Stored entries:
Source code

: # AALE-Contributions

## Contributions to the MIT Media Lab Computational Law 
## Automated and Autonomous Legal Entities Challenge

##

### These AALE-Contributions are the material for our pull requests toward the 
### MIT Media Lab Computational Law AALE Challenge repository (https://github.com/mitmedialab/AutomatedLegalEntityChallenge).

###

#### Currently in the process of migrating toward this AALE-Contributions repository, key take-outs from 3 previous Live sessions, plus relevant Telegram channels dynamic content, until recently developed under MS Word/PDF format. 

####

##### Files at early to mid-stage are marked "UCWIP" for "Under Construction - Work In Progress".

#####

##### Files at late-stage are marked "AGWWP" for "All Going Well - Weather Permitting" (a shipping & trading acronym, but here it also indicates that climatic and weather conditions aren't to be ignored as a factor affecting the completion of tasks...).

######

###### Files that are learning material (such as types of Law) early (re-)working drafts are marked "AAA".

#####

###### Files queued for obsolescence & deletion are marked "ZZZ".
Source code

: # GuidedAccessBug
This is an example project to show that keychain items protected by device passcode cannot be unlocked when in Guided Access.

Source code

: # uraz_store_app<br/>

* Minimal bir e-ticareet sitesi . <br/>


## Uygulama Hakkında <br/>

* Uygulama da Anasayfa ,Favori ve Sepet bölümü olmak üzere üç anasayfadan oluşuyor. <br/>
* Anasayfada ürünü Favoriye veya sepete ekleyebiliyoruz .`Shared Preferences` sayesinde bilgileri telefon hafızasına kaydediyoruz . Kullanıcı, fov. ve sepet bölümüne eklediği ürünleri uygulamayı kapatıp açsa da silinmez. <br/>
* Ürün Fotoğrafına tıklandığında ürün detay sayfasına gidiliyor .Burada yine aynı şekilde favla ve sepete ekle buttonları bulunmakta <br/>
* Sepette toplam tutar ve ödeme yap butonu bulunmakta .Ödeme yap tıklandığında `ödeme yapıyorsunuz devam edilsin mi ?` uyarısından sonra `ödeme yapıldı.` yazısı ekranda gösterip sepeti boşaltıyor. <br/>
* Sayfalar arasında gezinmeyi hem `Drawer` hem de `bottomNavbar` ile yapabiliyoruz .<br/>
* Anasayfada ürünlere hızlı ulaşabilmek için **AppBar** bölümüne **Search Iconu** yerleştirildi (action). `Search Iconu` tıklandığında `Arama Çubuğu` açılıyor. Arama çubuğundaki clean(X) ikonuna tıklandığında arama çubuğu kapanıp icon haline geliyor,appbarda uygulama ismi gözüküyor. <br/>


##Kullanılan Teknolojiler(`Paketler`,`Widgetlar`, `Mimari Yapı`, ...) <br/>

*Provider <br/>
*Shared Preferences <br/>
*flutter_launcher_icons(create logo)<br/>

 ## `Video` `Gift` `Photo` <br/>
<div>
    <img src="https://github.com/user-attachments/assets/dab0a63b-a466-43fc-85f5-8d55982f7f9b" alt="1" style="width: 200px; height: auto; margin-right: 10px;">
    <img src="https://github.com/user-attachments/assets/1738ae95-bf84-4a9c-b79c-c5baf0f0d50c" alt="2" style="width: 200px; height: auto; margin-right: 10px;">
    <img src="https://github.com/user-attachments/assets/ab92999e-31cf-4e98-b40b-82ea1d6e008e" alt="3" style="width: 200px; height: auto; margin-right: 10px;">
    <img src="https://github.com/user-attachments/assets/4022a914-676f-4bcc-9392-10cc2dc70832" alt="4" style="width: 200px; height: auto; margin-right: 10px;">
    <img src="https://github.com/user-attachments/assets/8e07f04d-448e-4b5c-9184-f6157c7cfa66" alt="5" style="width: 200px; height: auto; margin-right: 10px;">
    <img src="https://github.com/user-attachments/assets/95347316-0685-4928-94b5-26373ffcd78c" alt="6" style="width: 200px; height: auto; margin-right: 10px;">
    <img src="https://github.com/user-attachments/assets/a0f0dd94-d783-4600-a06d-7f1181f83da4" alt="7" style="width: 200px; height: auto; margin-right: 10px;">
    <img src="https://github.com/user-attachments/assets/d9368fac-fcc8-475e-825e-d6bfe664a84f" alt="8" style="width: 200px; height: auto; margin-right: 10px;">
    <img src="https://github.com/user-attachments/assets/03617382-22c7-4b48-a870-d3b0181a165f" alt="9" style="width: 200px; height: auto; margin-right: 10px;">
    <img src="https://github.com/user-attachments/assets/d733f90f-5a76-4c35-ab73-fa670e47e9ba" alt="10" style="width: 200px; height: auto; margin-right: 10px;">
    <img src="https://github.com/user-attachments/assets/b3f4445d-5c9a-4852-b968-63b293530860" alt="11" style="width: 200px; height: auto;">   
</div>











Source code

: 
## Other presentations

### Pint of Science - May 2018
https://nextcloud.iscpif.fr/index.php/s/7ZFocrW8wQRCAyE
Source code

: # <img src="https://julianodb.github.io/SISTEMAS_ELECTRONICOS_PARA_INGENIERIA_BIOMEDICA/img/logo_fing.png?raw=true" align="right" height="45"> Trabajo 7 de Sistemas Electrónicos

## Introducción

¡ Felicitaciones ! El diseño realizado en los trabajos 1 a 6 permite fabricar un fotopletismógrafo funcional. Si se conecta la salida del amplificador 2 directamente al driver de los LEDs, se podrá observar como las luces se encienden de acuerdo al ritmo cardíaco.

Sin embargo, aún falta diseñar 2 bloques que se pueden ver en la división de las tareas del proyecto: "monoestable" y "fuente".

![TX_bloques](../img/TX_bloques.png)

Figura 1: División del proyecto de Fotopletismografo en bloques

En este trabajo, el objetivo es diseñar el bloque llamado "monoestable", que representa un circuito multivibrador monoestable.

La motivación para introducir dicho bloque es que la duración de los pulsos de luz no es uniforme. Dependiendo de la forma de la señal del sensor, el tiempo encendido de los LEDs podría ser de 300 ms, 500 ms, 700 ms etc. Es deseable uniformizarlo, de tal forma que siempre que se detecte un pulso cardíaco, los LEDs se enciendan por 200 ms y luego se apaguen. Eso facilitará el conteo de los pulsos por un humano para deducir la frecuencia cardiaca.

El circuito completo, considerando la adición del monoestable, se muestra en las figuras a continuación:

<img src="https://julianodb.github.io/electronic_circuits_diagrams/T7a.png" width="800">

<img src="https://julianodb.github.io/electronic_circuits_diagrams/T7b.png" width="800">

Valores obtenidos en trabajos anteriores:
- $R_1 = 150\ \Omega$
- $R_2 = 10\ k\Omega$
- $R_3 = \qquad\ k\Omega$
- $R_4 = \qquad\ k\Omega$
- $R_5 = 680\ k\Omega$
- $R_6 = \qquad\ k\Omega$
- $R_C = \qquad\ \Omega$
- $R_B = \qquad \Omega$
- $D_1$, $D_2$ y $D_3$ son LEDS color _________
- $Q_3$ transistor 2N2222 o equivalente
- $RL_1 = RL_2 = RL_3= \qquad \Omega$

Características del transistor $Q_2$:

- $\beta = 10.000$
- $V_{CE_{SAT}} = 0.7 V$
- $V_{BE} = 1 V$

▶ [What is needed]: Your answer must be a single number: the count of lines in these records that contain "Preferences".

▶ [Response box]: 2